Google’s DeepMind research team has made significant progress in robotics research with the introduction of Open X-Embodiment, a database of robotics functionality created in collaboration with 33 research institutes. The team compared this new system to ImageNet, a widely-used landmark database in computer vision research. Open X-Embodiment aims to train a generalist model capable of controlling various types of robots, following diverse instructions, performing complex tasks, and effectively generalizing its knowledge.
The database currently includes over 500 skills and 150,000 tasks gathered from 22 different robot embodiments. DeepMind then trained its RT-1-X model on this data and successfully used it to train robots in other labs, achieving a 50% success rate compared to in-house methods.
Vincent Vanhoucke, the head of robotics at Google DeepMind, shared his perspective on the development of robotics research. He highlighted the increasing capability of perception technology, such as computer vision and audio processing, and its impact on the possibility of real-world robotics. Vanhoucke emphasized the necessity of strong perception for robots to operate and perform tasks effectively in everyday environments.
Regarding the integration of Everyday Robots, a robotics-focused team within Google, into DeepMind, Vanhoucke explained that collaboration between the teams has been ongoing for seven years. He discussed a skunkworks project where they worked together to explore machine learning and perception-based control of robotic grasping. This project marked a turning point in the understanding of how AI and machine learning could solve problems in robotics.
The inclusion of Everyday Robots’ work in the DeepMind robotics team reflects the belief that the general AI problem encompasses the challenges of robotics. DeepMind has shifted its focus towards solving perception, understanding, and control in the context of general AI to drive advancements in real-world robotics.
Q: What is Open X-Embodiment?
A: Open X-Embodiment is a database of robotics functionality developed by Google’s DeepMind research team in collaboration with 33 research institutes. It aims to train a generalist model capable of controlling different types of robots and performing a variety of tasks.
Q: What is the purpose of Open X-Embodiment?
A: The purpose of Open X-Embodiment is to advance robotics research by providing a repository of diverse robot demonstrations. It serves as a resource to train robots to perform complex tasks, follow instructions, and generalize effectively.
Q: What is the significance of DeepMind’s RT-1-X model?
A: DeepMind’s RT-1-X model is trained on the Open X-Embodiment data and has shown a 50% success rate in training robots in other labs.

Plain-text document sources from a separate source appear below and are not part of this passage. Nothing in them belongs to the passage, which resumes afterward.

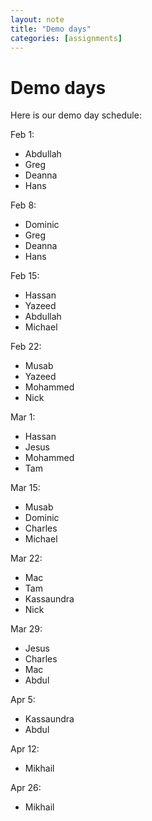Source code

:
```yaml
---
layout: note
title: "Demo days"
categories: [assignments]
---
```


# Demo days

Here is our demo day schedule:


Feb 1:

- Abdullah
- Greg
- Deanna
- Hans

Feb 8:

- Dominic
- Greg
- Deanna
- Hans

Feb 15:

- Hassan
- Yazeed
- Abdullah
- Michael

Feb 22:

- Musab
- Yazeed
- Mohammed
- Nick

Mar 1:

- Hassan
- Jesus
- Mohammed
- Tam

Mar 15:

- Musab
- Dominic
- Charles
- Michael

Mar 22:

- Mac
- Tam
- Kassaundra
- Nick

Mar 29:

- Jesus
- Charles
- Mac
- Abdul

Apr 5:

- Kassaundra
- Abdul

Apr 12:

- Mikhail

Apr 26:

- Mikhail
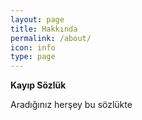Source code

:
 ```yaml
---
layout: page
title: Hakkında
permalink: /about/
icon: info
type: page
---
```


**Kayıp Sözlük**

Aradığınız herşey bu sözlükte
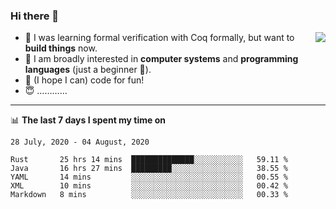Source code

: ### Hi there 👋

<img align="right" src="https://github-readme-stats.vercel.app/api?username=xxchan&show_icons=true&icon_color=0366d6&text_color=24292e&bg_color=ffffff&hide_title=true" />


- 🤔 I was learning formal verification with Coq formally, but want to **build things** now.
- 😬 I am broadly interested in **computer systems** and **programming languages** (just a beginner 🥺).
- 🤩 (I hope I can) code for fun!
- 😇 …………


---

📊 **The last 7 days I spent my time on** 

<!--START_SECTION:waka-->
```text
28 July, 2020 - 04 August, 2020

Rust       25 hrs 14 mins  ██████████████░░░░░░░░░░░   59.11 % 
Java       16 hrs 27 mins  █████████░░░░░░░░░░░░░░░░   38.55 % 
YAML       14 mins         ░░░░░░░░░░░░░░░░░░░░░░░░░   00.55 % 
XML        10 mins         ░░░░░░░░░░░░░░░░░░░░░░░░░   00.42 % 
Markdown   8 mins          ░░░░░░░░░░░░░░░░░░░░░░░░░   00.33 %
```
<!--END_SECTION:waka-->

<!--
**xxchan/xxchan** is a ✨ _special_ ✨ repository because its `README.md` (this file) appears on your GitHub profile.

Here are some ideas to get you started:

- 🔭 I’m currently working on ...
- 🌱 I’m currently learning ...
- 👯 I’m looking to collaborate on ...
- 🤔 I’m looking for help with ...
- 💬 Ask me about ...
- 📫 How to reach me: ...
- 😄 Pronouns: ...
- ⚡ Fun fact: ...
-->
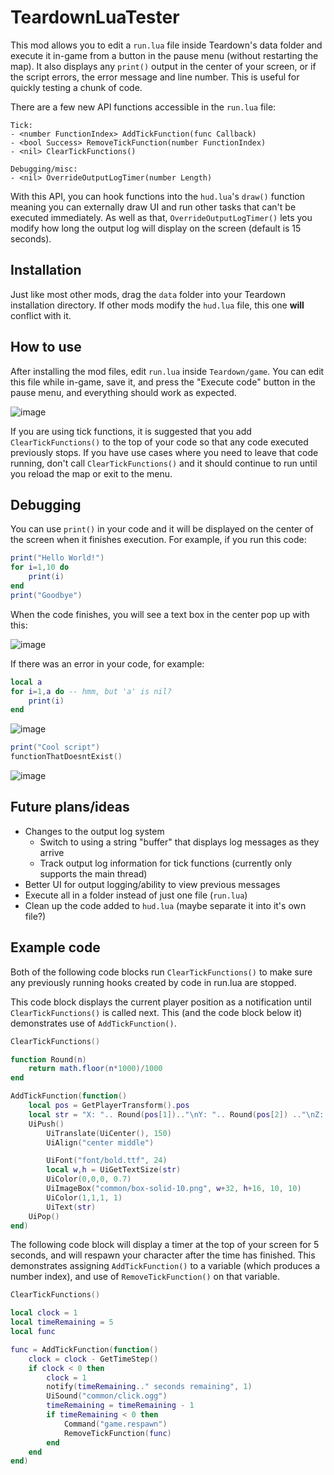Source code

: # TeardownLuaTester

This mod allows you to edit a `run.lua` file inside Teardown's data folder and execute it in-game from a button in the pause menu (without restarting the map). It also displays any `print()` output in the center of your screen, or if the script errors, the error message and line number. This is useful for quickly testing a chunk of code.

There are a few new API functions accessible in the ``run.lua`` file:
```
Tick:
- <number FunctionIndex> AddTickFunction(func Callback)
- <bool Success> RemoveTickFunction(number FunctionIndex)
- <nil> ClearTickFunctions()

Debugging/misc:
- <nil> OverrideOutputLogTimer(number Length)
```

With this API, you can hook functions into the ``hud.lua``'s ``draw()`` function meaning you can externally draw UI and run other tasks that can't be executed immediately.
As well as that, ``OverrideOutputLogTimer()`` lets you modify how long the output log will display on the screen (default is 15 seconds).

## **Installation**

Just like most other mods, drag the ``data`` folder into your Teardown installation directory. If other mods modify the ``hud.lua`` file, this one **will** conflict with it.

## **How to use**

After installing the mod files, edit ``run.lua`` inside ``Teardown/game``. You can edit this file while in-game, save it, and press the "Execute code" button in the pause menu, and everything should work as expected.

![image](https://i.imgur.com/dTqNMHI.png)

If you are using tick functions, it is suggested that you add ``ClearTickFunctions()`` to the top of your code so that any code executed previously stops. If you have use cases where you need to leave that code running, don't call ``ClearTickFunctions()`` and it should continue to run until you reload the map or exit to the menu.

## **Debugging**

You can use ``print()`` in your code and it will be displayed on the center of the screen when it finishes execution. For example, if you run this code:
```lua
print("Hello World!")
for i=1,10 do
    print(i)
end
print("Goodbye")
```
When the code finishes, you will see a text box in the center pop up with this:

![image](https://i.imgur.com/6dUM7wf.png)

If there was an error in your code, for example:
```lua
local a
for i=1,a do -- hmm, but 'a' is nil?
    print(i)
end
```

![image](https://i.imgur.com/B8W3XRk.png)

```lua
print("Cool script")
functionThatDoesntExist()
```

![image](https://i.imgur.com/QkaYYpC.png)


## **Future plans/ideas**

- Changes to the output log system
    - Switch to using a string "buffer" that displays log messages as they arrive
    - Track output log information for tick functions (currently only supports the main thread)
- Better UI for output logging/ability to view previous messages
- Execute all in a folder instead of just one file (``run.lua``)
- Clean up the code added to ``hud.lua`` (maybe separate it into it's own file?)

## **Example code**

Both of the following code blocks run ``ClearTickFunctions()`` to make sure any previously running hooks created by code in run.lua are stopped.

This code block displays the current player position as a notification until ``ClearTickFunctions()`` is called next. This (and the code block below it) demonstrates use of ``AddTickFunction()``.
```lua
ClearTickFunctions()

function Round(n)
    return math.floor(n*1000)/1000
end

AddTickFunction(function()
    local pos = GetPlayerTransform().pos
    local str = "X: ".. Round(pos[1]).."\nY: ".. Round(pos[2]) .."\nZ: ".. Round(pos[3])
    UiPush()
        UiTranslate(UiCenter(), 150)
        UiAlign("center middle")

        UiFont("font/bold.ttf", 24)
        local w,h = UiGetTextSize(str)
        UiColor(0,0,0, 0.7)
        UiImageBox("common/box-solid-10.png", w+32, h+16, 10, 10)
        UiColor(1,1,1, 1)
        UiText(str)
    UiPop()
end)
```

The following code block will display a timer at the top of your screen for 5 seconds, and will respawn your character after the time has finished. This demonstrates assigning ``AddTickFunction()`` to a variable (which produces a number index), and use of ``RemoveTickFunction()`` on that variable.
```lua
ClearTickFunctions()

local clock = 1
local timeRemaining = 5
local func

func = AddTickFunction(function()
    clock = clock - GetTimeStep()
    if clock < 0 then
        clock = 1
        notify(timeRemaining.." seconds remaining", 1)
        UiSound("common/click.ogg")
        timeRemaining = timeRemaining - 1
        if timeRemaining < 0 then
            Command("game.respawn")
            RemoveTickFunction(func)
        end
    end
end)
```
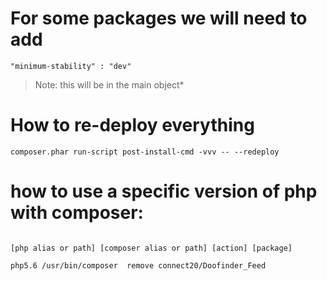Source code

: # For some packages we will need to add
```
"minimum-stability" : "dev"
```
> Note: this will be in the main object*

# How to re-deploy everything
```
composer.phar run-script post-install-cmd -vvv -- --redeploy
```

# how to use a specific version of php with composer:
```

[php alias or path] [composer alias or path] [action] [package]

php5.6 /usr/bin/composer  remove connect20/Doofinder_Feed

```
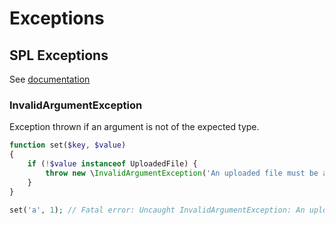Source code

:# Exceptions

## SPL Exceptions

See [documentation](https://secure.php.net/manual/en/spl.exceptions.php)

### InvalidArgumentException

Exception thrown if an argument is not of the expected type. 

```php
function set($key, $value)
{
    if (!$value instanceof UploadedFile) {
        throw new \InvalidArgumentException('An uploaded file must be an instance of UploadedFile.');
    }
}

set('a', 1); // Fatal error: Uncaught InvalidArgumentException: An uploaded file must be an instance of UploadedFile.
```
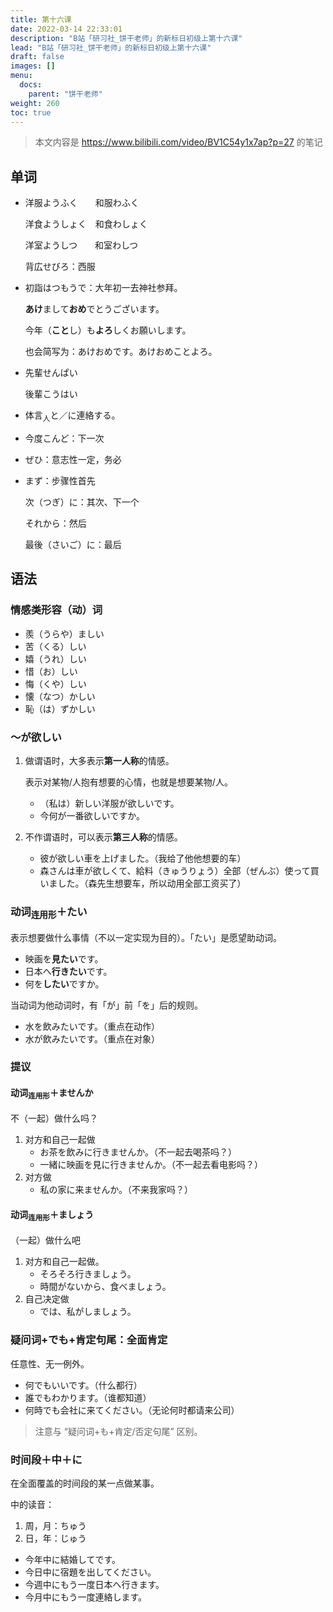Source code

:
 ```yaml
---
title: 第十六课
date: 2022-03-14 22:33:01
description: "B站「研习社_饼干老师」的新标日初级上第十六课"
lead: "B站「研习社_饼干老师」的新标日初级上第十六课"
draft: false
images: []
menu:
  docs:
    parent: "饼干老师"
weight: 260
toc: true
---
```


> 本文内容是 https://www.bilibili.com/video/BV1C54y1x7ap?p=27 的笔记

## 单词

- 洋服ようふく　　和服わふく

  洋食ようしょく　和食わしょく

  洋室ようしつ　　和室わしつ

  背広せびろ：西服

- 初詣はつもうで：大年初一去神社参拜。

  **あけ**まして**おめ**でとうございます。

  今年（**こと**し）も**よろ**しくお願いします。

  也会简写为：あけおめです。あけおめことよろ。

- 先輩せんぱい

  後輩こうはい

- 体言<sub>人</sub>と／に連絡する。

- 今度こんど：下一次

- ぜひ：意志性一定，务必

- まず：步骤性首先

  次（つぎ）に：其次、下一个

  それから：然后

  最後（さいご）に：最后

## 语法

### 情感类形容（动）词

- 羨（うらや）ましい
- 苦（くる）しい
- 嬉（うれ）しい
- 惜（お）しい
- 悔（くや）しい
- 懐（なつ）かしい
- 恥（は）ずかしい

### ～が欲しい

1. 做谓语时，大多表示**第一人称**的情感。

    表示对某物/人抱有想要的心情，也就是想要某物/人。

    - （私は）新しい洋服が欲しいです。
    - 今何が一番欲しいですか。

2. 不作谓语时，可以表示**第三人称**的情感。

    - 彼が欲しい車を上げました。（我给了他他想要的车）
    - 森さんは車が欲しくて、給料（きゅうりょう）全部（ぜんぶ）使って買いました。（森先生想要车，所以动用全部工资买了）

### 动词<sub>连用形</sub>＋たい

表示想要做什么事情（不以一定实现为目的）。「たい」是愿望助动词。

- 映画を**見たい**です。
- 日本へ**行きたい**です。
- 何を**したい**ですか。

当动词为他动词时，有「が」前「を」后的规则。

- 水を飲みたいです。（重点在动作）
- 水が飲みたいです。（重点在对象）

### 提议

#### 动词<sub>连用形</sub>＋ませんか

不（一起）做什么吗？

1. 对方和自己一起做
   - お茶を飲みに行きませんか。（不一起去喝茶吗？）
   - 一緒に映画を見に行きませんか。（不一起去看电影吗？）
2. 对方做
   - 私の家に来ませんか。（不来我家吗？）

#### 动词<sub>连用形</sub>＋ましょう

（一起）做什么吧

1. 对方和自己一起做。
   - そろそろ行きましょう。
   - 時間がないから、食べましょう。
2. 自己决定做
   - では、私がしましょう。

### 疑问词+でも+肯定句尾：全面肯定

任意性、无一例外。

- 何でもいいです。（什么都行）
- 誰でもわかります。（谁都知道）
- 何時でも会社に来てください。（无论何时都请来公司）

> 注意与 “疑问词+も+肯定/否定句尾” 区别。

### 时间段＋中＋に

在全面覆盖的时间段的某一点做某事。

中的读音：

1. 周，月：ちゅう
2. 日，年：じゅう

- 今年中に結婚してです。
- 今日中に宿題を出してください。
- 今週中にもう一度日本へ行きます。
- 今月中にもう一度連絡します。



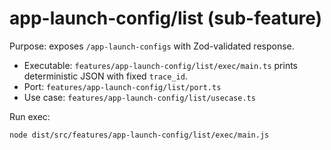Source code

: # app-launch-config/list (sub-feature)

Purpose: exposes `/app-launch-configs` with Zod-validated response.

- Executable: `features/app-launch-config/list/exec/main.ts` prints deterministic JSON with fixed `trace_id`.
- Port: `features/app-launch-config/list/port.ts`
- Use case: `features/app-launch-config/list/usecase.ts`

Run exec:
```bash
node dist/src/features/app-launch-config/list/exec/main.js
```
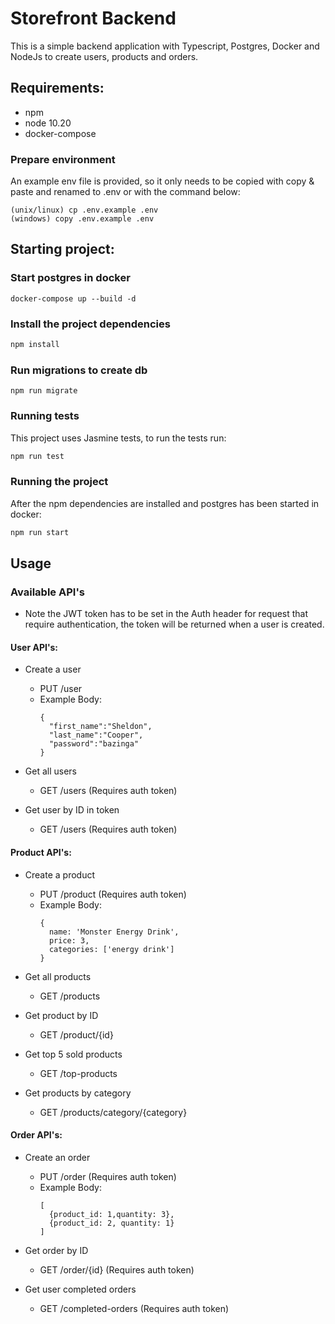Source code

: # Storefront Backend

This is a simple backend application with Typescript, Postgres, Docker and NodeJs to create users, products and orders.

## Requirements: 

* npm
* node 10.20
* docker-compose

### Prepare environment
An example env file is provided, so it only needs to be copied with copy & paste and renamed to .env or with the command below:
```
(unix/linux) cp .env.example .env
(windows) copy .env.example .env
```

## Starting project:

### Start postgres in docker
```
docker-compose up --build -d
```

### Install the project dependencies
```bash
npm install
```

### Run migrations to create db
```
npm run migrate
```

### Running tests
This project uses Jasmine tests, to run the tests run:
```bash
npm run test
```

### Running the project
After the npm dependencies are installed and postgres has been started in docker:
```bash
npm run start
```

## Usage

### Available API's
* Note the JWT token has to be set in the Auth header for request that require authentication, the token will be returned when a user is created. 

#### User API's:
- Create a user
    - PUT /user 
    - Example Body:
      ```
      {
        "first_name":"Sheldon",
        "last_name":"Cooper",
        "password":"bazinga"
      }
      ```
    
- Get all users
    - GET /users (Requires auth token)
- Get user by ID in token
    - GET /users (Requires auth token)

#### Product API's:
- Create a product
    - PUT /product (Requires auth token)
    - Example Body: 
      ```
      {
        name: 'Monster Energy Drink',
        price: 3,
        categories: ['energy drink']
      }
      ```

- Get all products
    - GET /products
- Get product by ID
    - GET /product/{id}
- Get top 5 sold products
    - GET /top-products
- Get products by category
    - GET /products/category/{category}

#### Order API's:
- Create an order
    - PUT /order (Requires auth token) 
    - Example Body:
      ```
      [
        {product_id: 1,quantity: 3},
        {product_id: 2, quantity: 1}
      ]
      ```

- Get order by ID
    - GET /order/{id} (Requires auth token)
- Get user completed orders
    - GET /completed-orders (Requires auth token)
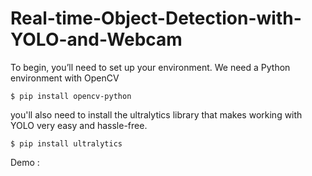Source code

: # Real-time-Object-Detection-with-YOLO-and-Webcam

To begin, you’ll need to set up your environment. We need a Python environment with OpenCV

```
$ pip install opencv-python

```
you'll also need to install the ultralytics library that makes working with YOLO very easy and hassle-free.

```
$ pip install ultralytics
```

Demo : 
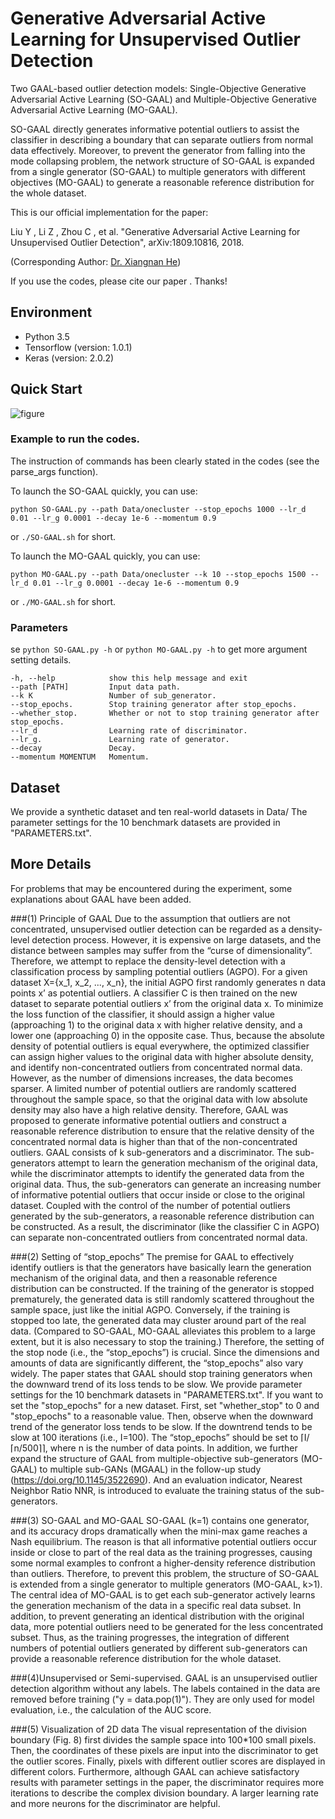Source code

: # Generative Adversarial Active Learning for Unsupervised Outlier Detection
Two GAAL-based outlier detection models: Single-Objective Generative Adversarial Active Learning (SO-GAAL) and Multiple-Objective Generative Adversarial Active Learning (MO-GAAL).

SO-GAAL directly generates informative potential outliers to assist the classifier in describing a boundary that can separate outliers from normal data effectively. Moreover, to prevent the generator from falling into the mode collapsing problem, the network structure of SO-GAAL is expanded from a single generator (SO-GAAL) to multiple generators with different objectives (MO-GAAL) to generate a reasonable reference distribution for the whole dataset.

This is our official implementation for the paper:

Liu Y , Li Z , Zhou C , et al. "Generative Adversarial Active Learning for Unsupervised Outlier Detection",	arXiv:1809.10816, 2018.

(Corresponding Author: [Dr. Xiangnan He](http://www.comp.nus.edu.sg/~xiangnan/))

If you use the codes, please cite our paper . Thanks!

## Environment
- Python 3.5
- Tensorflow (version: 1.0.1)
- Keras (version: 2.0.2)

## Quick Start
![figure](./figure.png)

### Example to run the codes.
The instruction of commands has been clearly stated in the codes (see the parse_args function).

To launch the SO-GAAL quickly, you can use:
```
python SO-GAAL.py --path Data/onecluster --stop_epochs 1000 --lr_d 0.01 --lr_g 0.0001 --decay 1e-6 --momentum 0.9
```
or `./SO-GAAL.sh`  for short.


To launch the MO-GAAL quickly, you can use:
```
python MO-GAAL.py --path Data/onecluster --k 10 --stop_epochs 1500 --lr_d 0.01 --lr_g 0.0001 --decay 1e-6 --momentum 0.9
```
or `./MO-GAAL.sh`  for short.

### Parameters

se `python SO-GAAL.py -h` or `python MO-GAAL.py -h` to get more argument setting details.

```shell
-h, --help            show this help message and exit
--path [PATH]         Input data path.
--k K                 Number of sub_generator.
--stop_epochs.        Stop training generator after stop_epochs.
--whether_stop.       Whether or not to stop training generator after stop_epochs.
--lr_d                Learning rate of discriminator.
--lr_g.               Learning rate of generator.
--decay               Decay.
--momentum MOMENTUM   Momentum.
```

## Dataset
We provide a synthetic dataset and ten real-world datasets in Data/
The parameter settings for the 10 benchmark datasets are provided in "PARAMETERS.txt".

## More Details
For problems that may be encountered during the experiment, some explanations about GAAL have been added.

###(1) Principle of GAAL 
Due to the assumption that outliers are not concentrated, unsupervised outlier detection can be regarded as a density-level detection process. However, it is expensive on large datasets, and the distance between samples may suffer from the “curse of dimensionality”. Therefore, we attempt to replace the density-level detection with a classification process by sampling potential outliers (AGPO).
For a given dataset X={x_1, x_2, ..., x_n}, the initial AGPO first randomly generates n data points x’ as potential outliers. A classifier C is then trained on the new dataset to separate potential outliers x’ from the original data x. To minimize the loss function of the classifier, it should assign a higher value (approaching 1) to the original data x with higher relative density, and a lower one (approaching 0) in the opposite case. Thus, because the absolute density of potential outliers is equal everywhere, the optimized classifier can assign higher values to the original data with higher absolute density, and identify non-concentrated outliers from concentrated normal data.
However, as the number of dimensions increases, the data becomes sparser. A limited number of potential outliers are randomly scattered throughout the sample space, so that the original data with low absolute density may also have a high relative density. Therefore, GAAL was proposed to generate informative potential outliers and construct a reasonable reference distribution to ensure that the relative density of the concentrated normal data is higher than that of the non-concentrated outliers.
GAAL consists of k sub-generators and a discriminator. The sub-generators attempt to learn the generation mechanism of the original data, while the discriminator attempts to identify the generated data from the original data. Thus, the sub-generators can generate an increasing number of informative potential outliers that occur inside or close to the original dataset. Coupled with the control of the number of potential outliers generated by the sub-generators, a reasonable reference distribution can be constructed. As a result, the discriminator (like the classifier C in AGPO) can separate non-concentrated outliers from concentrated normal data.

###(2) Setting of “stop_epochs”
The premise for GAAL to effectively identify outliers is that the generators have basically learn the generation mechanism of the original data, and then a reasonable reference distribution can be constructed. If the training of the generator is stopped prematurely, the generated data is still randomly scattered throughout the sample space, just like the initial AGPO. Conversely, if the training is stopped too late, the generated data may cluster around part of the real data. (Compared to SO-GAAL, MO-GAAL alleviates this problem to a large extent, but it is also necessary to stop the training.) Therefore, the setting of the stop node (i.e., the “stop_epochs”) is crucial. 
Since the dimensions and amounts of data are significantly different, the “stop_epochs” also vary widely. The paper states that GAAL should stop training generators when the downward trend of its loss tends to be slow. We provide parameter settings for the 10 benchmark datasets in "PARAMETERS.txt". If you want to set the "stop_epochs" for a new dataset. First, set "whether_stop" to 0 and "stop_epochs" to a reasonable value. Then, observe when the downward trend of the generator loss tends to be slow.  If the downtrend tends to be slow at 100 iterations (i.e., I=100). The “stop_epochs” should be set to ⌈I/⌈n/500⌉⌉, where n is the number of data points. In addition, we further expand the structure of GAAL from  multiple-objective sub-generators (MO-GAAL) to  multiple sub-GANs (MGAAL) in the follow-up study (https://doi.org/10.1145/3522690). And an evaluation indicator, Nearest Neighbor Ratio NNR, is introduced to evaluate the training status of the sub-generators.

###(3) SO-GAAL and MO-GAAL
SO-GAAL (k=1) contains one generator, and its accuracy drops dramatically when the mini-max game reaches a Nash equilibrium. The reason is that all informative potential outliers occur inside or close to part of the real data as the training progresses, causing some normal examples to confront a higher-density reference distribution than outliers.  Therefore, to prevent this problem, the structure of SO-GAAL is extended from a single generator to multiple generators (MO-GAAL, k>1).
The central idea of MO-GAAL is to get each sub-generator actively learns the generation mechanism of the data in a specific real data subset. In addition, to prevent generating  an identical distribution with the original data, more potential outliers need to be generated for the less concentrated subset. Thus, as the training progresses, the integration of different numbers of potential outliers generated by different sub-generators can provide a reasonable reference distribution for the whole dataset.

###(4)Unsupervised or Semi-supervised.
GAAL is an unsupervised outlier detection algorithm without any labels. The labels contained in the data are removed before training ("y = data.pop(1)"). They are only used for model evaluation, i.e., the calculation of the AUC score. 

###(5) Visualization of 2D data
The visual representation of the division boundary (Fig. 8) first divides the sample space into 100*100 small pixels. Then, the coordinates of these pixels are input into the discriminator to get the outlier scores. Finally, pixels with different outlier scores are displayed in different colors. Furthermore, although GAAL can achieve satisfactory results with parameter settings in the paper, the discriminator requires more iterations to describe the complex division boundary. A larger learning rate and more neurons for the discriminator are helpful.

It showcases the potential of the generalist model for controlling robots and highlights the effectiveness of the Open X-Embodiment database.
Q: How has collaboration between Everyday Robots and DeepMind contributed to robotics research?
A: Collaboration between Everyday Robots and DeepMind has been ongoing for seven years. The teams have worked together on projects exploring machine learning and perception-based control of robotic grasping. This collaboration has paved the way for advancements in solving problems in robotics using AI and machine learning techniques.